The only other closed subgroups of $ \SU_3 $ which are unitary $ t $-designs for $ t \geq 2 $ are the $ \GL_3(\mathbb{F}_2) $ subgroup of $ \langle\zeta_3 I\rangle \times \GL_3(\mathbb{F}_2) $ and the commutator subgroup of the qutrit Clifford group, SmallGroup(216,88), which has size $ 3(72)=216 $. These are again unitary $ t $-designs for $ t=2 $.
In addition to all 5 of these 2-designs there is one other Lie primitive subgroup (i.e. not contained in any proper positive dimensional closed subgroup): it is a subgroup of the qutrit Clifford group of size $ 6(36)=216 $.
Best Answer
$\newcommand{\G}{\mathcal{G}} \newcommand{\K}{\mathcal{K}} $Question: When does $ \G $ admit a finite maximal closed subgroup?
Answer : Must be one of the following two cases
From now on I will confine myself to the case that $ \G $ is connected.
In other words I will consider the statement "A connected Lie group $ \G $ has a finite maximal closed subgroup $ G $ if and only if $ \G $ is compact and simple."
The first implication is true.
Claim 1: If a connected Lie group $ \G $ has a finite maximal closed subgroup $ G $ then $ \G $ must be compact and simple.

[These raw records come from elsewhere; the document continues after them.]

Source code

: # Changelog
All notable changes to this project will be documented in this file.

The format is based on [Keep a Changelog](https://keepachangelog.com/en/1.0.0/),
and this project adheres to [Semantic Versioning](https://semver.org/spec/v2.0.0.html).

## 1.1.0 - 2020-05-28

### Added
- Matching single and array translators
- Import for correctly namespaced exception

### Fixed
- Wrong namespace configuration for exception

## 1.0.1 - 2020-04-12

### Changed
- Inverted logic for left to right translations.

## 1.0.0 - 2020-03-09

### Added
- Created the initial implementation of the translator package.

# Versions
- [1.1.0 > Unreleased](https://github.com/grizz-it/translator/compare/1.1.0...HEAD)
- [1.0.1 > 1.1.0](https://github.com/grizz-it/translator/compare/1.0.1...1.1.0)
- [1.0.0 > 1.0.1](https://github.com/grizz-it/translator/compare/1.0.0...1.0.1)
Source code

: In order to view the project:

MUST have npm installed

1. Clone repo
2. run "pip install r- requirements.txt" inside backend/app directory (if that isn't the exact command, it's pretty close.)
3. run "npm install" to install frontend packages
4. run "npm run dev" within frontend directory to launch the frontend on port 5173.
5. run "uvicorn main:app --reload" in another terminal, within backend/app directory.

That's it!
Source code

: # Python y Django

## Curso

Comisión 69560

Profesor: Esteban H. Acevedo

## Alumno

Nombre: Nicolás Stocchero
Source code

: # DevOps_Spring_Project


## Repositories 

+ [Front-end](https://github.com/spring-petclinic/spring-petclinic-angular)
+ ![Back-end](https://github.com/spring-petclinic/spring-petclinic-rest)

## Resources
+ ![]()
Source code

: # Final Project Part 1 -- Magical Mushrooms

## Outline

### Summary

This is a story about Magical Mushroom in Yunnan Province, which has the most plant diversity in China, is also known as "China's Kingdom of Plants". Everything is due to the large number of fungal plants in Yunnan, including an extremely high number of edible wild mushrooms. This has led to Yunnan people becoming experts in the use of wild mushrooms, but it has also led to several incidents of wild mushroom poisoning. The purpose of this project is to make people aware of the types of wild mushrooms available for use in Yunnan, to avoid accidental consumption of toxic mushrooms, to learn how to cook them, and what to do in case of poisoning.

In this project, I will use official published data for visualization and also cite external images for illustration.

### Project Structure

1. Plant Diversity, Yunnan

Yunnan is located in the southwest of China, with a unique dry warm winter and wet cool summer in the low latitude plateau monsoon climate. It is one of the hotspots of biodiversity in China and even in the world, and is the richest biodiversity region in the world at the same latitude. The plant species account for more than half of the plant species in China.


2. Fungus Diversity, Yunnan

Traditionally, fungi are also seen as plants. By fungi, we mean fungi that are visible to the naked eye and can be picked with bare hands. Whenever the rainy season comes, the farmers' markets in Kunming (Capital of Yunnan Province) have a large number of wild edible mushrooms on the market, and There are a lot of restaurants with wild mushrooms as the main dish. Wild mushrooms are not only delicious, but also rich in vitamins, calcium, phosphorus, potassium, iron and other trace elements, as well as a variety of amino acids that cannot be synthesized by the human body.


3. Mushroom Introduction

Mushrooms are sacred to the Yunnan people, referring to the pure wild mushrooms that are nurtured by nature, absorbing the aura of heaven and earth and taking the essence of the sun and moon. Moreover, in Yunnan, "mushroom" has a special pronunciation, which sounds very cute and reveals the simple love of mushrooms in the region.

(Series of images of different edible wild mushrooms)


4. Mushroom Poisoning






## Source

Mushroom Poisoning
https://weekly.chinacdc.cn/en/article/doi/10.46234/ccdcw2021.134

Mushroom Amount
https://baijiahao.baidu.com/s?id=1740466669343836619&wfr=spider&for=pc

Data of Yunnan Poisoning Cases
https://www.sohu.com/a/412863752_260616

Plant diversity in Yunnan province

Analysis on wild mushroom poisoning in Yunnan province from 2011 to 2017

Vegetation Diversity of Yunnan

Proof: Let $ \G $ be a connected Lie group and $ G $ a finite maximal closed subgroup. Since $ G $ is finite then $ G $ is a compact subgroup of $ \G $ so must be contained in a maximal compact subgroup, call it $ \K $. But $ G $ is a maximal closed subgroup thus we must have that $ \K=\G $ (note that $ \K $ cannot equal $ G $ since $ \K $ is connected (the maximal compact of a connected group is always connected)). So $ \G $ must be compact. If $ \G $ is not simple then there exists some morphism $$ \pi: \G \to \G_i $$ with positive dimensional kernel (here $ \G_i $ is basically one of the semisimple factors of $ \G $). Then $$ \pi^{-1}(\pi(G)) $$ is a closed positive dimensional subgroup containing $ G $, contradicting the fact that $ G $ is a finite maximal closed subgroup. Thus if a connected Lie group $ \G $ has a finite maximal closed subgroup then we can conclude that $ \G $ is simple.
However the reverse implication does not hold: $ SU_{15} $ is an example of a compact connected simple Lie group with no finite maximal closed subgroups.
To see why this is the case it is important to note that
Claim 2: For a compact connected simple Lie group $ \G $, $ G $ is a finite maximal closed subgroup of $ \G $ if and only if $ G $ is Ad-irreducible and $ G $ is a maximal finite subgroup of $ \G $.
this follows from Corollary 3.5 of Sawicki and Karnas - Universality of single qudit gates.
Since a finite subgroup of $ SU_n $ is Ad-irreducible if and only if it is a unitary 2-design we have
Claim 3: $ G $ is a finite maximal closed subgroup of $ SU_n $ if and only if $ G $ is a maximal unitary 2-group in $ SU_n $.
By inspecting Theorem 3 of Bannai, Navarro, Rizo, and Pham Huu Tiep - Unitary $t$-groups one immediately determines that $ SU_{15} $ has no finite maximal closed subgroups.
Some of the main examples of finite maximal closed subgroups of $ SU_n $ include the normalizer in $ SU_{p^n} $ of an extra-special group $ p^{2n+1} $. Here $ p $ is an odd prime. There is also a similar construction $ p=2 $. These are known as (complex) Clifford groups. Then there are infinite families of examples relating to the Weil module for $ \operatorname{PSp}_{2n}(3) $ and another family related to $ U_n(2) $. Plus many exceptional cases.
A similar normalizer construction to the above gives finite maximal closed subgroups of all the $ \operatorname{SO}(2^n) $ as normalizers of an extra-special group $ 2^{2n+1} $. This is known as the real Clifford group. For details about real and complex Clifford groups see Nebe, Rains, and Sloane - Self-Dual Codes and Invariant Theory.